- _Task to complete_: Go line by line through the records below. Copy whichever lines contain the string "telegram".

- _Dataset content_:
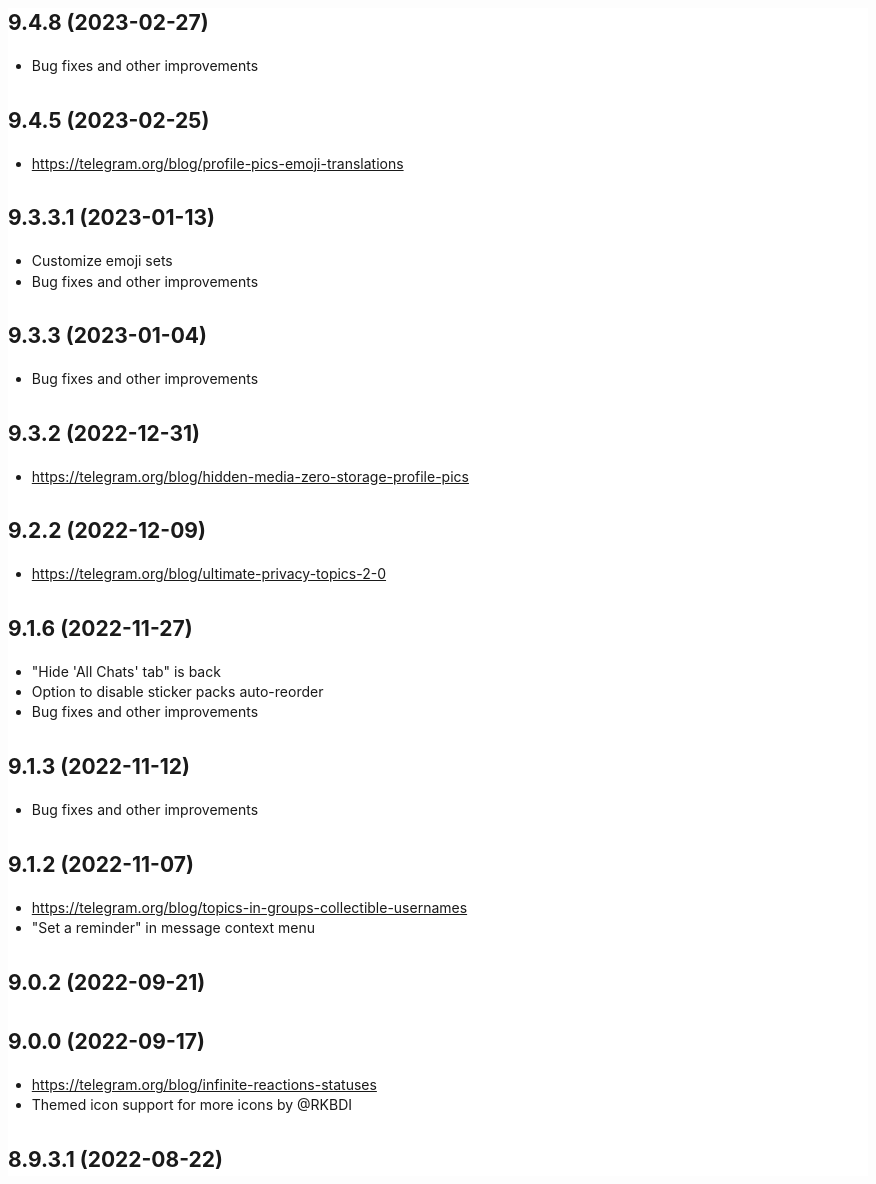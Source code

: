 ## 9.4.8 (2023-02-27)

- Bug fixes and other improvements

## 9.4.5 (2023-02-25)

- <https://telegram.org/blog/profile-pics-emoji-translations>

## 9.3.3.1 (2023-01-13)

- Customize emoji sets
- Bug fixes and other improvements

## 9.3.3 (2023-01-04)

- Bug fixes and other improvements

## 9.3.2 (2022-12-31)

- <https://telegram.org/blog/hidden-media-zero-storage-profile-pics>

## 9.2.2 (2022-12-09)

- <https://telegram.org/blog/ultimate-privacy-topics-2-0>

## 9.1.6 (2022-11-27)

- "Hide 'All Chats' tab" is back
- Option to disable sticker packs auto-reorder
- Bug fixes and other improvements

## 9.1.3 (2022-11-12)

- Bug fixes and other improvements

## 9.1.2 (2022-11-07)

- <https://telegram.org/blog/topics-in-groups-collectible-usernames>
- "Set a reminder" in message context menu

## 9.0.2 (2022-09-21)

## 9.0.0 (2022-09-17)

- <https://telegram.org/blog/infinite-reactions-statuses>
- Themed icon support for more icons by @RKBDI

## 8.9.3.1 (2022-08-22)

- _Task result_:
- <https://telegram.org/blog/profile-pics-emoji-translations>
- <https://telegram.org/blog/hidden-media-zero-storage-profile-pics>
- <https://telegram.org/blog/ultimate-privacy-topics-2-0>
- <https://telegram.org/blog/topics-in-groups-collectible-usernames>
- <https://telegram.org/blog/infinite-reactions-statuses>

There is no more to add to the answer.